Building a new home, and new branding for the Chrome Web Platform team to meet web developers through canonical resources for modern web development — web.dev in 3 months
Motivations
The Web Developer Relations team on Chrome had a vision to build a new home to distribute canonical recommendations on web development for web developers, e.g. web.dev/pwa and web.dev/secure (vs bit.ly/secure).
Also, the team needed to migrate necessary content resources from its original home developers.google.com/web to the home under a newly thought-out navigation structure.
The long-term vision of the project was to develop it beyond the written content site and turn it into a home with a learning platform and integrated personalized tools.
What
The team shared the short-term goal to deliver the first version, Beta, with the most essential parts in the 3 month time frame targeting to launch it at the Chrome Developer Summit 2018.

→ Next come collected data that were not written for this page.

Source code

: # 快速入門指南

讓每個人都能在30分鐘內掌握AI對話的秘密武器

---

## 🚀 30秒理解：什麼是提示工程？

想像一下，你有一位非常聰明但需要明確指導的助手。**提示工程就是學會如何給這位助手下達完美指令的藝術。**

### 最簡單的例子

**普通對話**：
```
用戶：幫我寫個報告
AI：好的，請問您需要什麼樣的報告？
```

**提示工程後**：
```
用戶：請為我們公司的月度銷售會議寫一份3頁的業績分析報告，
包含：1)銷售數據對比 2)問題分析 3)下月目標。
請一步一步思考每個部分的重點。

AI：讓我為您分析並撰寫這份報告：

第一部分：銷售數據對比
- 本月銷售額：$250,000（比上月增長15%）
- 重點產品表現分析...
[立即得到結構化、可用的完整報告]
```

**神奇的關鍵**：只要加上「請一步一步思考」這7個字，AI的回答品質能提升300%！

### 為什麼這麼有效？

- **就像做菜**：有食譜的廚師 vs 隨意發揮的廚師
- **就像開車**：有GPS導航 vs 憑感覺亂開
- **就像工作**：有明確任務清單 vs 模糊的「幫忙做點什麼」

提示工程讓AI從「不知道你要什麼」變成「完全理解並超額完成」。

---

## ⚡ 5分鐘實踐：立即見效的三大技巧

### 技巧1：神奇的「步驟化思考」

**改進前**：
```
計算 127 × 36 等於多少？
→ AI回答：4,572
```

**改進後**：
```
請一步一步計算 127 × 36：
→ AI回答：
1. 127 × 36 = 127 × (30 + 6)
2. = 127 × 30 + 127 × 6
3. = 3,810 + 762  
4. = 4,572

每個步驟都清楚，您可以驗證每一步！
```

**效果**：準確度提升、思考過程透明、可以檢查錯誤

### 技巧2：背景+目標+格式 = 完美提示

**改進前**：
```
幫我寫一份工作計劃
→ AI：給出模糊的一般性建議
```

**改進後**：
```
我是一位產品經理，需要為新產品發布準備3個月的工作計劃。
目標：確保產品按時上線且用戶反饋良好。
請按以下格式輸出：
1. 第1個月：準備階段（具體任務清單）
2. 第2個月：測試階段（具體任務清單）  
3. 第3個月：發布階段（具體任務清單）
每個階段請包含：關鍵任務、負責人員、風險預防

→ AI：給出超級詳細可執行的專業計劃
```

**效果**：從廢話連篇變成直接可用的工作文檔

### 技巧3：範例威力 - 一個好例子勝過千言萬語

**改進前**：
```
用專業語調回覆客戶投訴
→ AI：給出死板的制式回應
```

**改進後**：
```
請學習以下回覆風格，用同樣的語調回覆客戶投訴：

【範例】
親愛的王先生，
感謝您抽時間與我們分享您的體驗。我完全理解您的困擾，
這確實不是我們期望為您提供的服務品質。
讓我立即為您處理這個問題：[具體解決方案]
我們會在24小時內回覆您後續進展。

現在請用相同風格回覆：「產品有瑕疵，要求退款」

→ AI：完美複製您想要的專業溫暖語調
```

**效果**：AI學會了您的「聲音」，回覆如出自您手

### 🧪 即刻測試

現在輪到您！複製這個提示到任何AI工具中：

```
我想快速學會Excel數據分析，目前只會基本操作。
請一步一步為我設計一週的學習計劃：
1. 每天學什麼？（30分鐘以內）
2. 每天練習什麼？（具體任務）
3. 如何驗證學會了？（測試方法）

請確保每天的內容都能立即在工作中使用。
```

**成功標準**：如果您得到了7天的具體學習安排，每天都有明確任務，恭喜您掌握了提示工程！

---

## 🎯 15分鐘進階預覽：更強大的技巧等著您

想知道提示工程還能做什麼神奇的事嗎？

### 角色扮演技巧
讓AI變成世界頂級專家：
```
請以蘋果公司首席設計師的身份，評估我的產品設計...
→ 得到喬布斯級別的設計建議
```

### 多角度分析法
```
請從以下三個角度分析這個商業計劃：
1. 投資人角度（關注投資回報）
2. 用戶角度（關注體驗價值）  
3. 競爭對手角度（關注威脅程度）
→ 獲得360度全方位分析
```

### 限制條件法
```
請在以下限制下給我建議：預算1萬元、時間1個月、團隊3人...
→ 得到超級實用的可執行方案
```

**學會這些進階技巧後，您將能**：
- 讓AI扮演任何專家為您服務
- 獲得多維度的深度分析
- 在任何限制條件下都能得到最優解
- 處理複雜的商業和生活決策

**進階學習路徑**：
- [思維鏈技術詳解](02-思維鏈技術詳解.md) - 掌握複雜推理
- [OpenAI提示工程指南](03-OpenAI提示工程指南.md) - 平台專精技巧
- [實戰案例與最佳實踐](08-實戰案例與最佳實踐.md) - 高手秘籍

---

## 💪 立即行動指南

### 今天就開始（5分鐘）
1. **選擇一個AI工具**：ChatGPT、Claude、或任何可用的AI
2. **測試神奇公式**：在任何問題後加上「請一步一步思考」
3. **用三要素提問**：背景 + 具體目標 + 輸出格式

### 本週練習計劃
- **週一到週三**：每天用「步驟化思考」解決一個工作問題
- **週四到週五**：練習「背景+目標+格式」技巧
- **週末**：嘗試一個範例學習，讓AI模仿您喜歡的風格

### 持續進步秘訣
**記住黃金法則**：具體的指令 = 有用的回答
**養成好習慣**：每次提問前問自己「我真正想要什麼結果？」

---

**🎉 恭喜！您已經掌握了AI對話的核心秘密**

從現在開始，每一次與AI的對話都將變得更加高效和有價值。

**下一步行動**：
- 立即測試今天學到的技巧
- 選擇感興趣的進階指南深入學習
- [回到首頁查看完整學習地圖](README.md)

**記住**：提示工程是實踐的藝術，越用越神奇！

Joining the multi disciplinary forces together — Product, Engineering, Developer Relations, Tech Writing, Marking, UX Research, UX Design, and Design Agency Partner — the team immediately embraced the user centered design process.
The team kicked off the project with the design sprint to define the target user, to identify the primary use cases, i.e. fix a specific problem and also dive deep into a topic, and to enumerate ideas.
The team vetted the early ideas through developer feedback, and fleshed out details. When possible, the sub groups ran parallel to one another implementing the functionalities and deciding on branding direction while tuning into user studies on the prototypes.
The beta version was shipped on schedule at the summit.
Now, web.dev is the home for ever growing developer users to learn the canonical concepts, e.g. Learn CSS, and the latest web platform changes, e.g. new APIs and layout engine. web.dev also hosted its first-ever online conference, web.dev/live in June 2019 when Covid-19 hit.
My contributions
I led the design development of the Beta product, introducing & driving the design process, running the design sprint, and designing the navigation structure and the detail UIs. I partnered with the UX Researcher, the design agency and the Google Brand Studio, and drove the resolutions on the design direction and on the details. I reviewed the implemented product, and worked with the team to finesse.
Read more about what the product co-lead shared about the design process and my contribution.
Post-beta, I onboarded and guided a designer to manage the design development, the design system expansion, and the product/service additions onward.